Problem One: Below is the financial data for One Corporation for 2013, 2014 and 2015
2015 2014
1. Equipment $83,005 Cash $14,500
Cash $17,286 Marketable Securities $9,000
Accounts Receivable $49,317 Accounts Receivable $31,000
Owner's Equity $265,230 Allowance for Bad Debt $2750
Plant $121,300 Plant $121,300
Land $80,030 Land $80,030
Accounts Payable $57,424 Equipment $83,005
Marketable Securities $5,000 Accounts Payable $49,000
Inventory $53,716 Long-Term Liabilities $75,000
Long-Term Liabilities $80,000 Inventory $46,000
Allowance for Bad Debt $7,000 Owner's Equity $258,085
Net Sales $611,873 Interest Expense $6400
Income Taxes $20,026 Operating Expense $97,000
Operating Expenses $122,183 Net Sales $468,065
Interest Expense $6400 Cost of Goods Sold $287,015
Cost of Goods Sold $428,354 Income Taxes $16,775
2013
Owner's Equity $244,752
Accounts Payable $51,400
Cash $12,996
Accounts Receivable $34,620
Allowance for Bad Debt $5,000
Inventory $48,201
Plant $121,300
Land $80,030
Marketable Securities $4,000
Equipment $83,005
Long-Term Liabilities $83,000
Cost of Goods Sold $335,555
Income Taxes $19,200
Interest Expense $6400
Operating Expense $104,121
Net Sales $511,773
Required:
Prepare a multi-step Income Statement for each year.

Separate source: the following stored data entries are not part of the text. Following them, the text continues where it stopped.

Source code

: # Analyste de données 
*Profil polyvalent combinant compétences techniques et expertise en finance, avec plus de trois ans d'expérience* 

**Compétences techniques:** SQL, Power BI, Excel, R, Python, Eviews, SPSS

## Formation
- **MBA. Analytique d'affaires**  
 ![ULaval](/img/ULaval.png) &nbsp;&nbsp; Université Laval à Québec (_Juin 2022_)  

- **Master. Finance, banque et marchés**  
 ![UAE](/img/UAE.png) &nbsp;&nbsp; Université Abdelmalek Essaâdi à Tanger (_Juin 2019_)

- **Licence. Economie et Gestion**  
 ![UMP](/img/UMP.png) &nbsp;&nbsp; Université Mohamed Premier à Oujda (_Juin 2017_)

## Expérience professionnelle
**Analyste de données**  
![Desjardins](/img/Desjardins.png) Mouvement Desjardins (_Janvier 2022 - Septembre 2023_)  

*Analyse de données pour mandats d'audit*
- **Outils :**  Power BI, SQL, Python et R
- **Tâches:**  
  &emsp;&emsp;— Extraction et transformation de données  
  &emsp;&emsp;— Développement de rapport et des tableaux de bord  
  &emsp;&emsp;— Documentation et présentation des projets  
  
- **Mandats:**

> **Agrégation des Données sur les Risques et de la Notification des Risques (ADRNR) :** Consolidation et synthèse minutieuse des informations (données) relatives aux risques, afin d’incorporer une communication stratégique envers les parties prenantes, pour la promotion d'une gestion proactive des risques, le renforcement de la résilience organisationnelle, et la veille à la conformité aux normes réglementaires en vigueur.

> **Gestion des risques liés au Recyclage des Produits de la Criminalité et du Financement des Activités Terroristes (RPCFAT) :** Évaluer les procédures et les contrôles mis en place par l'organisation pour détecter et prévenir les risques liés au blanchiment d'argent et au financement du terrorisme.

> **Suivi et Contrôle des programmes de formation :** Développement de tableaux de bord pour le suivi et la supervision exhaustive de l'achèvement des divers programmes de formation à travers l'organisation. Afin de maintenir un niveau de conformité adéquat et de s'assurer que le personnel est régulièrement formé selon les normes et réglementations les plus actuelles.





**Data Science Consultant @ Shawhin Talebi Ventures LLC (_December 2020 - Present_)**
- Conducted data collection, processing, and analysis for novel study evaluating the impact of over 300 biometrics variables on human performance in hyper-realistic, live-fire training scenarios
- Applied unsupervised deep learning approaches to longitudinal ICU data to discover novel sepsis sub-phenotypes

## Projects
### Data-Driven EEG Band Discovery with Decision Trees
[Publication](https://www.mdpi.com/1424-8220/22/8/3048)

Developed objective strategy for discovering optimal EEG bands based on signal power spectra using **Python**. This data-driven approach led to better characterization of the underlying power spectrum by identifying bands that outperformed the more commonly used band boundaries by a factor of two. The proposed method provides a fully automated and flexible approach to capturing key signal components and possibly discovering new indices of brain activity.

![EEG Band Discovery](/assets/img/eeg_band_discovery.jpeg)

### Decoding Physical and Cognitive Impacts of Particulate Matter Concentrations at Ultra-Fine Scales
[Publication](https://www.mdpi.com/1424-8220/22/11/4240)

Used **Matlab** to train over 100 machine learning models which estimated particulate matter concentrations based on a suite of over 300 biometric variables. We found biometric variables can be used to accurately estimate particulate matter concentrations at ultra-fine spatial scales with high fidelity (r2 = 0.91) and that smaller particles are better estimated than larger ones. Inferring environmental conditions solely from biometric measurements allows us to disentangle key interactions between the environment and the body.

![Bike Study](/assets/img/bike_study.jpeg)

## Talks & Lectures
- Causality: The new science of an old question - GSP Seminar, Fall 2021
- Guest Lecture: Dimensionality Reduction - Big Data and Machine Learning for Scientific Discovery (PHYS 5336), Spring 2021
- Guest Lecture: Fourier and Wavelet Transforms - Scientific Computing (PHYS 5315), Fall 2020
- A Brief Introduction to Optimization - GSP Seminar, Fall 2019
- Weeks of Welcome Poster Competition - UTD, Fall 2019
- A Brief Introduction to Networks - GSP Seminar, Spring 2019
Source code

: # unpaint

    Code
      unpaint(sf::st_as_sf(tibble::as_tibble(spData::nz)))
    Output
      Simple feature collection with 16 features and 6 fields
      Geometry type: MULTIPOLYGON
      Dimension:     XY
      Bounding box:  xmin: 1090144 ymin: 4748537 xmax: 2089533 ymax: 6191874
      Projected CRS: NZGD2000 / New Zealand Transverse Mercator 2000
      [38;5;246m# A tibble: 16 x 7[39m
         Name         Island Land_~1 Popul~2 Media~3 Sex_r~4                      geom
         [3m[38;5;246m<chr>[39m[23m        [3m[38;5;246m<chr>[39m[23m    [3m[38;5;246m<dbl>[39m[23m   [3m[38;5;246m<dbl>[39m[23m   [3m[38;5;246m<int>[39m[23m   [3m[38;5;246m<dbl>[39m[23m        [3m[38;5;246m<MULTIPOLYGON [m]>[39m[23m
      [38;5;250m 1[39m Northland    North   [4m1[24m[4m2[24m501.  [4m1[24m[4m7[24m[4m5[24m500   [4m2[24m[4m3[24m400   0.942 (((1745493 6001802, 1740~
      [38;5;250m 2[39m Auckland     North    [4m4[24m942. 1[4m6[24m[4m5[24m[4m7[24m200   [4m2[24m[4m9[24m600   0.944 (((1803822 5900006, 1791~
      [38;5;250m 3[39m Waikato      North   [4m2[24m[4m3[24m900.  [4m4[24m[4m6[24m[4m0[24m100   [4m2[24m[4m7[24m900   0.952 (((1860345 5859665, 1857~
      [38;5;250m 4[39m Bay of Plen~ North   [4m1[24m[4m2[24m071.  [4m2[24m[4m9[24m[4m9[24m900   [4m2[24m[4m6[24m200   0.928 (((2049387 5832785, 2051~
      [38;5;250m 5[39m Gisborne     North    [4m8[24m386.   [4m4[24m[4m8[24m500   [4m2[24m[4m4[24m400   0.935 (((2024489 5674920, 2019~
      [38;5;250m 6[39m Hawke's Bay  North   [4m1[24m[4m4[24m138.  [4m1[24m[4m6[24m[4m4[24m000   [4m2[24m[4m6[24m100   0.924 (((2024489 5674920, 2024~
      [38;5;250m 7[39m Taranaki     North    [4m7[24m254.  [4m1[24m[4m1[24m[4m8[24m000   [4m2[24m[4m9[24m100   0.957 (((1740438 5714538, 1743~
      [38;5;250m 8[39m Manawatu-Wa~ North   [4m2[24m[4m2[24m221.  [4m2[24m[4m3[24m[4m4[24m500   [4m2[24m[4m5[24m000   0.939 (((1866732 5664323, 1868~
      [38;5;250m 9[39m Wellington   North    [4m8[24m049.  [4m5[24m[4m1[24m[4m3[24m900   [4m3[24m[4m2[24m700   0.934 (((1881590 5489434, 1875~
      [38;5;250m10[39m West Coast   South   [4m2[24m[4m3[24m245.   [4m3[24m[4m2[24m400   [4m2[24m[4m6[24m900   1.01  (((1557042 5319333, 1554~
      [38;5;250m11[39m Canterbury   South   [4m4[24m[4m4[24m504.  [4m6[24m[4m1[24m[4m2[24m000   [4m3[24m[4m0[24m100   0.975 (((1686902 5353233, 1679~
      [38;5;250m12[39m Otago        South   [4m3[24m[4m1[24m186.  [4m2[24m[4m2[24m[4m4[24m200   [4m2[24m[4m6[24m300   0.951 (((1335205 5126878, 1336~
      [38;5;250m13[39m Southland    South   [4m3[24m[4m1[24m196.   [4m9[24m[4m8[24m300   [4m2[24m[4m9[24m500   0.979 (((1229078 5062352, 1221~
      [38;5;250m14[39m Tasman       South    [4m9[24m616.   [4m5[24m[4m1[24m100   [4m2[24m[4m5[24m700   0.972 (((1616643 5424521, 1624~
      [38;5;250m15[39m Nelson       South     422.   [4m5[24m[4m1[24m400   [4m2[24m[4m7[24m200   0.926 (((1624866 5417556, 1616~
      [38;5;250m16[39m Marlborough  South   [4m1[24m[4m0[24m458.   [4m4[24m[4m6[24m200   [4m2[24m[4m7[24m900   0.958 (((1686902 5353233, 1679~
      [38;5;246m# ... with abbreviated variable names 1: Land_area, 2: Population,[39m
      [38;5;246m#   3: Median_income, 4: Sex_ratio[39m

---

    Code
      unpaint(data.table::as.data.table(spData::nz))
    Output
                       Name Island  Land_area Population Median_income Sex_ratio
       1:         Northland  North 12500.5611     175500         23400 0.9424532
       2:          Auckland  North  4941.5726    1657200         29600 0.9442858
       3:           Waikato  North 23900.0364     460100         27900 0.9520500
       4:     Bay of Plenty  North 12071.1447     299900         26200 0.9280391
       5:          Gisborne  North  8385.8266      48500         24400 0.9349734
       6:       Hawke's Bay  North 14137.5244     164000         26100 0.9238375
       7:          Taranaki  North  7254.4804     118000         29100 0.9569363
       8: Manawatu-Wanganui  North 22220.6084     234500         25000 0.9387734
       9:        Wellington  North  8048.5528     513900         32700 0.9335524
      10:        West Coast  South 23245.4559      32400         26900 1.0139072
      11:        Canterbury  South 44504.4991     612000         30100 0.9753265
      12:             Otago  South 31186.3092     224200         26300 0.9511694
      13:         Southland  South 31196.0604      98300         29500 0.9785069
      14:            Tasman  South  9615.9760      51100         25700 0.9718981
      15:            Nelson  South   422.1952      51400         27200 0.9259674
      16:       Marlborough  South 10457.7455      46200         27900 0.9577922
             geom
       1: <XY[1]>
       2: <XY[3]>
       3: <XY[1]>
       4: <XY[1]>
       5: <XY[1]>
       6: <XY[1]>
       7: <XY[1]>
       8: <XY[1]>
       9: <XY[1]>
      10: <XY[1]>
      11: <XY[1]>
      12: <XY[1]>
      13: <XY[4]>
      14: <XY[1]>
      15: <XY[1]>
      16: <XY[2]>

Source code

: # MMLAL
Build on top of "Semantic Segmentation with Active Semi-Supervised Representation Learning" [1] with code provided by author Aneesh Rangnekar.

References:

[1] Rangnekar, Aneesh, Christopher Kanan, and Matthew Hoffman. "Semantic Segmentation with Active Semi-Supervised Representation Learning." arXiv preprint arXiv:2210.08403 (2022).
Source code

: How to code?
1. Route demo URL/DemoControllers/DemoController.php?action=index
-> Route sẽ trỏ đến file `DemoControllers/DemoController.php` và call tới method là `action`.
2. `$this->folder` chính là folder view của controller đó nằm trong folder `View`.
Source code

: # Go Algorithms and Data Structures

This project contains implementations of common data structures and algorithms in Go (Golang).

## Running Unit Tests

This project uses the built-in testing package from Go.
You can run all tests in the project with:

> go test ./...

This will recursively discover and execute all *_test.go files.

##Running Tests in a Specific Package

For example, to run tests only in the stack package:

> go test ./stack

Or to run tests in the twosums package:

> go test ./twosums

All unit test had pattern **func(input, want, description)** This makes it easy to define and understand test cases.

Prepare a balance sheet for each year using the information given.
Calculate Working Capital, Return on Investment and Return on Equity Ratios for each year.
Calculate Current Ratio and Acid-Test Ratio for each year.
Conduct a Trend Analysis and write a brief analysis on the financial position of the firm.
Problem Two: The following transactions occurred during the first 30 days of operation of a new services company:
January 1 Owners invested Cash of $25,000
January 3 The Company borrowed $20,000 from a bank
January 4 Equipment was purchased for $12,000 on account
January 5 Office Supplies were purchased for $2600 with Cash
January 7 $2500 Cash was spent on advertising to let the public know about the new company
January 8 Revenue of $7500 was earned on account
January 10 Revenue of $1250 was earned and received as Cash
January 11 Revenue of $1000 was earned on account
January 13 Paid $750 with a check toward Accounts Payable
January 15 Revenue of $6000 was earned on account
January 15 Employee wages of $2750 were paid with Cash
January 16 Revenue of $4300 was earned and received as Cash
January 17 $2500 was spent on advertising with a check
January 18 Received $1500 Check (a check is considered cash) to be applied against on account from customer
January 19 Revenue of $1600 was earned on account
January 20 Paid $750 cash toward Accounts Payable
January 21 Equipment was purchased for $8500 Cash
January 22 Revenue of $10,000 was earned and received as Cash
January 23 Paid $1000 Check toward bank loan
January 24 Paid Utilities bill of $1000 with Check
January 25 Revenue of $3000 was earned on account
January 26 $2500 Cash was spent on advertising
January 27 Paid $800 toward Accounts Payable
January 28 Revenue of $9100 was earned and received as Cash
January 29 Employee Wages of $2750 were paid with Cash
January 30 Paid $1000 Cash toward bank loan
If cash (or a check is received) on account, this means that accounts receivable is credited (decreased)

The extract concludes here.